In prior years, during my primary internal medicine practice days, when a patient was admitted to the hospital, the primary care physician would be the attending and manage their care. Currently, when a patient is hospitalized, they will see an unknown physician, called a hospitalist. These physicians do not know you, your history, or follow up with you after your discharge. It is true, however, that electronic medical records, implemented over the last 15 years, are now part of every physician and hospital practice, which makes patient history and problem lists available. Private practice primary care physicians are rare today, as hospital systems usually employ them. Hospital systems referred to themselves as integrated delivery systems; however, the financial elements of a patient’s care are indeed not integrated.
Some physicians, mostly subspecialists such as gastroenterologists, dermatologists, and dental care providers, have sold out to private equity companies. When investors purchase shares of private equity companies, their goal is to make money and not to provide good care to patients.

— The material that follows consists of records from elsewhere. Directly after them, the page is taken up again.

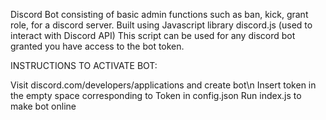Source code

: Discord Bot consisting of basic admin functions such as ban, kick, grant role, for a discord server.
Built using Javascript library discord.js (used to interact with Discord API)
This script can be used for any discord bot granted you have access to the bot token.

INSTRUCTIONS TO ACTIVATE BOT:

Visit discord.com/developers/applications and create bot\n
Insert token in the empty space corresponding to Token in config.json
Run index.js to make bot online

For years, policymakers, doctors, hospitals, and hospital systems have debated Certificate of Need (CON) laws. Some say that CON laws help control healthcare costs, prevent the duplication of services, improve access to care in underserved areas, and maintain quality standards. Others say that CON laws impair competition, encourage monopolies, and increase the cost of care. CON laws can stifle competition, limit innovation, and ultimately lead to higher healthcare costs. Currently, 35 states have CON laws, but that number is decreasing. Overall, proponents of abolishing CON laws believe that a more market-driven approach can lead to better outcomes, increased efficiency, and improved quality of care in the healthcare industry.
Solution: two-fold
The solution to our broken healthcare system is twofold. These solutions, however, are not supported by those entities that view healthcare as a profit center rather than a calling to help patients with their healthcare needs.

The payment system must move from a fee-for-service model to a value-based model. In the fee-for-service model, doctors and hospitals are incentivized to order numerous tests and procedures that generate revenue and often do not benefit the patient. In a value-based system, an integrated delivery system is paid a certain number of dollars for each patient in their system. The dollar value is based on a patient’s age, sex, and pre-existing conditions. This, in turn, alters the incentive from treating sick people to keeping them well.
The state and federal governments currently pay about 52% of Americans’ healthcare costs (Medicare, Medicaid, federal employees, and the military). Approximately 9% of the US population is uninsured. The resulting approximately 39% have insurance through their employer or by private pay. The move to a single-payer system is certainly controversial; however, it has worked well in Western European countries.
In conclusion, the solution to repairing our broken healthcare system is to move from a fee-for-service model to a value-based, capitated model and to evolve into a single-payer, government-run healthcare system.
Donald Saelinger, MD, has retired from his gastroenerology work and now does consulting and free clinic work. He is a distinguished physician, an internist, and gastroenterologist, who founded Patient First Physicians Group in NKY in 1976. He sold it to St. Elizabeth Healthcare in 2009. It became St Elizabeth Physicians and Dr. Saelinger became Sr. VP of St. Elizabeth Medical Center. He retired from St. Elizabeth in 2010. He is the oldest of ten children of William and Marcella Saelinger of Northern Kentucky.